Skip to main content
Once evaluations define what correct means, cost becomes a search problem instead of a guess. The quality bar is fixed, so you can try cheaper configurations and keep any that still pass. The goal is not the most capable model; it is the cheapest one that does the job.

The idea

A workflow’s cost is mostly its model choices: the OCR engine and the language model each step uses. Those are configuration, not code, so they are easy to change. Evaluations tell you whether a change broke anything.
Define the quality bar with evaluators
        |
Try a configuration (cheaper OCR / smaller model)
        |
Run the experiment over the dataset
        |
Passes?  ->  keep it.  Fails?  ->  revert.

Do it

Change the model on the relevant step, push a new version, and run the experiment.

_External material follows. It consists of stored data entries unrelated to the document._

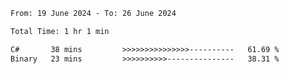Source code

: <!--START_SECTION:waka-->

```txt
From: 19 June 2024 - To: 26 June 2024

Total Time: 1 hr 1 min

C#       38 mins         >>>>>>>>>>>>>>>----------   61.69 %
Binary   23 mins         >>>>>>>>>>---------------   38.31 %
```

<!--END_SECTION:waka-->
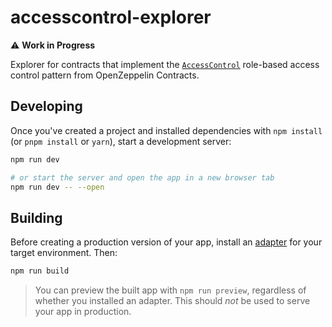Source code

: # accesscontrol-explorer

:warning: **Work in Progress**

Explorer for contracts that implement the [`AccessControl`](https://docs.openzeppelin.com/contracts/4.x/access-control#role-based-access-control) role-based access control pattern from OpenZeppelin Contracts.

## Developing

Once you've created a project and installed dependencies with `npm install` (or `pnpm install` or `yarn`), start a development server:

```bash
npm run dev

# or start the server and open the app in a new browser tab
npm run dev -- --open
```

## Building

Before creating a production version of your app, install an [adapter](https://kit.svelte.dev/docs#adapters) for your target environment. Then:

```bash
npm run build
```

> You can preview the built app with `npm run preview`, regardless of whether you installed an adapter. This should _not_ be used to serve your app in production.
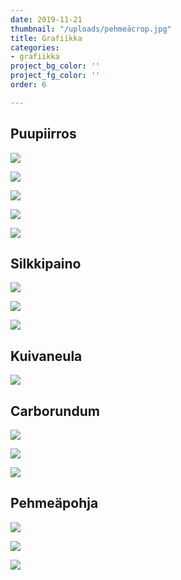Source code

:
 ```yaml
---
date: 2019-11-21
thumbnail: "/uploads/pehmeäcrop.jpg"
title: Grafiikka
categories:
- grafiikka
project_bg_color: ''
project_fg_color: ''
order: 6

---
```

## Puupiirros

![](/uploads/veisto_pieni.jpg)

![](/uploads/gepardikollaasi.jpg)

![](/uploads/gepardikeltpieni.jpg)

![](/uploads/geppunpieni.jpg)

![](/uploads/peppupieni.jpg)

## Silkkipaino

![](/uploads/seripaino.jpg)

![](/uploads/seripunpieni.jpg)

![](/uploads/puut.jpg)

## Kuivaneula

![](/uploads/kuivat.jpg)

## Carborundum

![](/uploads/pyönel.jpg)

![](/uploads/laatat.jpg)

![](/uploads/puutkoll.jpg)

## Pehmeäpohja

![](/uploads/pehmeäkollaasi.jpg)

![](/uploads/lehdet.jpg)

![](/uploads/vihreälehticrop.jpg)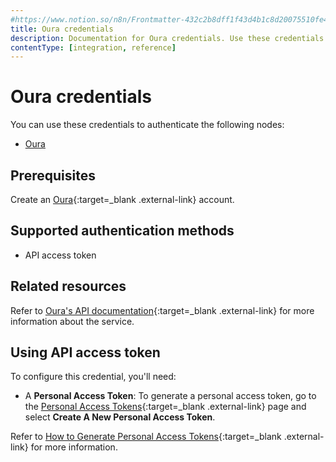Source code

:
 ```yaml
---
#https://www.notion.so/n8n/Frontmatter-432c2b8dff1f43d4b1c8d20075510fe4
title: Oura credentials
description: Documentation for Oura credentials. Use these credentials to authenticate Oura in n8n, a workflow automation platform.
contentType: [integration, reference]
---
```


# Oura credentials

You can use these credentials to authenticate the following nodes:

- [Oura](/integrations/builtin/app-nodes/n8n-nodes-base.oura/)

## Prerequisites

Create an [Oura](https://ouraring.com/developer){:target=_blank .external-link} account.

## Supported authentication methods

- API access token

## Related resources

Refer to [Oura's API documentation](https://cloud.ouraring.com/v2/docs){:target=_blank .external-link} for more information about the service.

## Using API access token

To configure this credential, you'll need:

- A **Personal Access Token**: To generate a personal access token, go to the [Personal Access Tokens](https://cloud.ouraring.com/personal-access-tokens){:target=_blank .external-link} page and select **Create A New Personal Access Token**.

Refer to [How to Generate Personal Access Tokens](https://support.ouraring.com/hc/en-us/articles/4415266939155-The-Oura-API#h_01H5B94SP4P9YHG9ZKN1H69E7Z){:target=_blank .external-link} for more information.

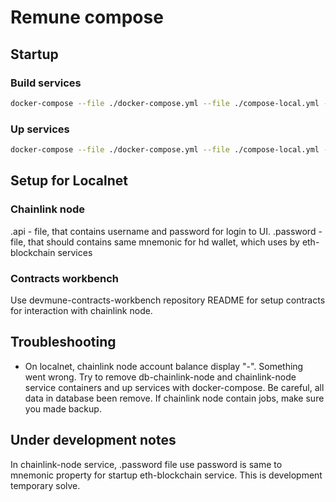 # Remune compose

## Startup

### Build services

```sh
docker-compose --file ./docker-compose.yml --file ./compose-local.yml --env-file ./.env.local build
```

### Up services

```sh
docker-compose --file ./docker-compose.yml --file ./compose-local.yml --env-file ./.env.local up --remove-orphans
```

## Setup for Localnet

### Chainlink node

.api - file, that contains username and password for login to UI.
.password - file, that should contains same mnemonic for hd wallet, which uses by eth-blockchain services

### Contracts workbench

Use devmune-contracts-workbench repository README for setup contracts for interaction with chainlink node.

## Troubleshooting

- On localnet, chainlink node account balance display "-".
Something went wrong. Try to remove db-chainlink-node and chainlink-node service containers and up services with docker-compose. Be careful, all data in database been remove. If chainlink node contain jobs, make sure you made backup.

## Under development notes

In chainlink-node service, .password file use password is same to mnemonic property for startup eth-blockchain service. This is development temporary solve.
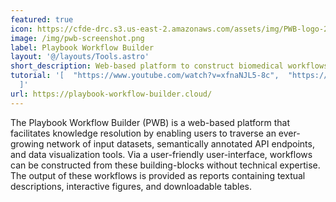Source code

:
 ```yaml
---
featured: true
icon: https://cfde-drc.s3.us-east-2.amazonaws.com/assets/img/PWB-logo-2024.png
image: /img/pwb-screenshot.png
label: Playbook Workflow Builder
layout: '@/layouts/Tools.astro'
short_description: Web-based platform to construct biomedical workflows
tutorial: '[  "https://www.youtube.com/watch?v=xfnaNJL5-8c",  "https://www.youtube.com/watch?v=k_3wLDWDj8M"
  ]'
url: https://playbook-workflow-builder.cloud/
---
```

The Playbook Workflow Builder (PWB) is a web-based platform that facilitates knowledge resolution by enabling users to traverse an ever-growing network of input datasets, semantically annotated API endpoints, and data visualization tools. Via a user-friendly user-interface, workflows can be constructed from these building-blocks without technical expertise. The output of these workflows is provided as reports containing textual descriptions, interactive figures, and downloadable tables.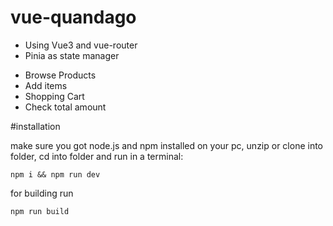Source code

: # vue-quandago

<ul>
<li>Using Vue3 and vue-router</li>
<li>Pinia as state manager</li>
</ul>
<ul>
<li>Browse Products</li>
<li>Add items</li>
<li>Shopping Cart</li>
<li>Check total amount</li>
</ul>

#installation

make sure you got node.js and npm installed on your pc, unzip or clone into folder, cd into folder and run 
in a terminal:

```
npm i && npm run dev
```

for building run 
```
npm run build
```
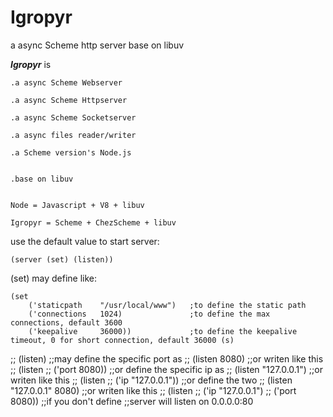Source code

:# Igropyr
a async Scheme http server base on libuv


***Igropyr*** is

```
.a async Scheme Webserver

.a async Scheme Httpserver

.a async Scheme Socketserver

.a async files reader/writer

.a Scheme version's Node.js


.base on libuv


Node = Javascript + V8 + libuv

Igropyr = Scheme + ChezScheme + libuv
```


use the default value to start server:

`(server (set) (listen))`


(set) may define like:

```
(set 
    ('staticpath    "/usr/local/www")   ;to define the static path    
    ('connections   1024)               ;to define the max connections, default 3600
    ('keepalive     36000))             ;to define the keepalive timeout, 0 for short connection, default 36000 (s)
```

;;  (listen) 
;;may define the specific port as
;;  (listen 8080) 
;;or writen like this
;;  (listen 
;;      ('port 8080))
;;or define the specific ip as
;;  (listen "127.0.0.1")
;;or writen like this
;;  (listen 
;;      ('ip "127.0.0.1"))
;;or define the two
;;  (listen "127.0.0.1" 8080)
;;or writen like this 
;;  (listen 
;;      ('ip "127.0.0.1")
;;      ('port 8080))
;;if you don't define
;;server will listen on 0.0.0.0:80
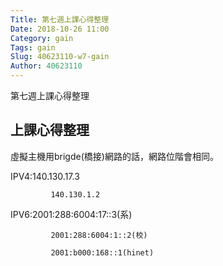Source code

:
 ```yaml
---
Title: 第七週上課心得整理
Date: 2018-10-26 11:00
Category: gain
Tags: gain
Slug: 40623110-w7-gain
Author: 40623110
---
```


第七週上課心得整理

<!-- PELICAN_END_SUMMARY -->

上課心得整理
----

虛擬主機用brigde(橋接)網路的話，網路位階會相同。

IPV4:140.130.17.3

             140.130.1.2

IPV6:2001:288:6004:17::3(系)

             2001:288:6004:1::2(校)

             2001:b000:168::1(hinet)

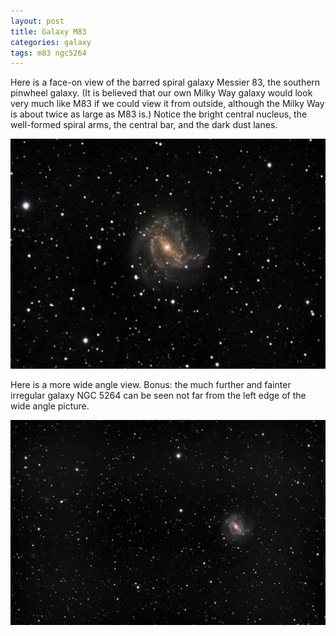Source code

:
 ```yaml
---
layout: post
title: Galaxy M83
categories: galaxy
tags: m83 ngc5264
---
```

Here is a face-on view of the barred spiral galaxy Messier 83, the southern pinwheel galaxy. (It is believed that our own Milky Way galaxy would look very much like M83 if we could view it from outside, although the Milky Way is about twice as large as M83 is.)  Notice the bright central nucleus, the well-formed  spiral arms, the central bar, and the dark dust lanes.

<p> <img src="\images\m83_2020-04-16T01_19_09_Stack_16bits_201frames_603s_cropped.jpg"  /> <p>

Here is a more wide angle view.  Bonus: the much further and fainter irregular galaxy NGC 5264 can be seen  not far from the left edge of the wide angle picture.

<p> <img src="\images\m83_2020-04-16T01_19_09_Stack_16bits_201frames_603s.jpg"  /> <p>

If the score still clears the threshold, you just lowered cost with no loss of reliability.
# in workflow.yaml, set a cheaper model on the step, e.g. ai.parse / ai.extract
eigenpal workflow push
eigenpal workflow experiment run <workflow-id> --wait
eigenpal workflow experiment compare <expensiveBatchId> <cheapBatchId>
compare shows you exactly which examples moved, so a small quality drop on a non-critical field is a deliberate decision rather than a surprise.

Keep it optimal over time

Prices change and new models ship. Because the evaluations are permanent, you can re-run this search whenever that happens and re-pick the cheapest passing configuration. Operating cost stays at the minimum required to hold the agreed quality level, without anyone re-checking outputs by hand.